Out of the mouth of babes....

  • DD (4) is currently in a phase where she likes to make up "songs". Today on the way home in the car she made up this song ...her words in quotes, my thoughts in parenthesis...



    "Her name was Mommy" (tune suspiciously like Copacabana - I never sing that...do I? )
    "She loves to eat" (Oh jeez....)
    "Salmon and broccoli and apples and oranges" (Hey not too bad)
    "Orange peppers and red peppers and yellow peppers ( I am NOT setting a bad example)
    "And Ice Cream and cookies and chocolate and especially ice cream"
    "She loves to eat that the most"
  • Adorable!
  • lmao dont you love kids .. lol

    My funniest and very embarrassing story was when my son was little he must have been 3 at the time.. anyway.. at this stage he had a real thing for followong me i couldn't be out of his site and he even followed me to the bathroom .. anyway one day i was in the toilet and i was pregnant at the time and having trouble going ... so anyway he had bugged me like 4 or 5 times and in the end i got annoyed and said" at him and i told him to go away and let me have a sh*t in peace"... lol The phone rung and my little boy answered it "Hi" and said "no Mummy is doing a great big poo in peace she cant talk to you right now.. " lmao...

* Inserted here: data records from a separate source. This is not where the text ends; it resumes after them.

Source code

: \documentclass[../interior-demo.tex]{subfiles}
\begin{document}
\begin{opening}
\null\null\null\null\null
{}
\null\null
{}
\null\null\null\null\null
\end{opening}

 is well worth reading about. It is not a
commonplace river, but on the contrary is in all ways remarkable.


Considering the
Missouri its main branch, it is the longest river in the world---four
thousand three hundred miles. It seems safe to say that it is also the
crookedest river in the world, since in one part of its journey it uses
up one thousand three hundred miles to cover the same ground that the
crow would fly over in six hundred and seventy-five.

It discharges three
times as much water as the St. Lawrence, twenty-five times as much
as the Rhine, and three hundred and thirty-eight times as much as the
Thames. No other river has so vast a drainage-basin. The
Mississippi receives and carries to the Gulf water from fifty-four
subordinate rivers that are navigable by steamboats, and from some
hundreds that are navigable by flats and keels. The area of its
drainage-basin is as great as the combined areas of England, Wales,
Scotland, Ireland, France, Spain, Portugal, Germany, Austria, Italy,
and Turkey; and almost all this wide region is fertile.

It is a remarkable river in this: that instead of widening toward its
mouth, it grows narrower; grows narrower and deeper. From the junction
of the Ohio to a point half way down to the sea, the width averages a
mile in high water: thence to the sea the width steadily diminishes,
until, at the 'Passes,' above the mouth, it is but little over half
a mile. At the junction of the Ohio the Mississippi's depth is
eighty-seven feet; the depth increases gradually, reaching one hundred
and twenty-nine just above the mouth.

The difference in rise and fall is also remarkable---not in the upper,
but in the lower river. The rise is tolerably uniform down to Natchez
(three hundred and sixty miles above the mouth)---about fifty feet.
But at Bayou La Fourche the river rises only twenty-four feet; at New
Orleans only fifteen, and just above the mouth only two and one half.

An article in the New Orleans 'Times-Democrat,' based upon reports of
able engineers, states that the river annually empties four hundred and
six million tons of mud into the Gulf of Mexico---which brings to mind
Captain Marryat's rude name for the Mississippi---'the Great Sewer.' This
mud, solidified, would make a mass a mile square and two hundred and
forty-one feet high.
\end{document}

    you know too this day no one had come forward and told me it was them on the phone.. lol i never found out who it was.. i bet it was my mother in law.... lol i just have a sneeky feeling lol.....
  • When my oldest child (now 9) was about 3 years old, we were in the store at the checkout lane. She was in a stage where she would name off everything that she saw through the entire store. ("I see milk, I see toilet paper, I see crackers", etc. as we went through the store...)

    When the cashier (a GUY) was scanning each item and putting it in the bags, she was watching him intently. She was chanting right along with his actions, with every item that he scanned and put in the bag:

    "We bought oatmeal....we bought toothpaste...we bought milk...we bought a book...we bought chicken...we bought BUTT THINGS (feminine protection)..."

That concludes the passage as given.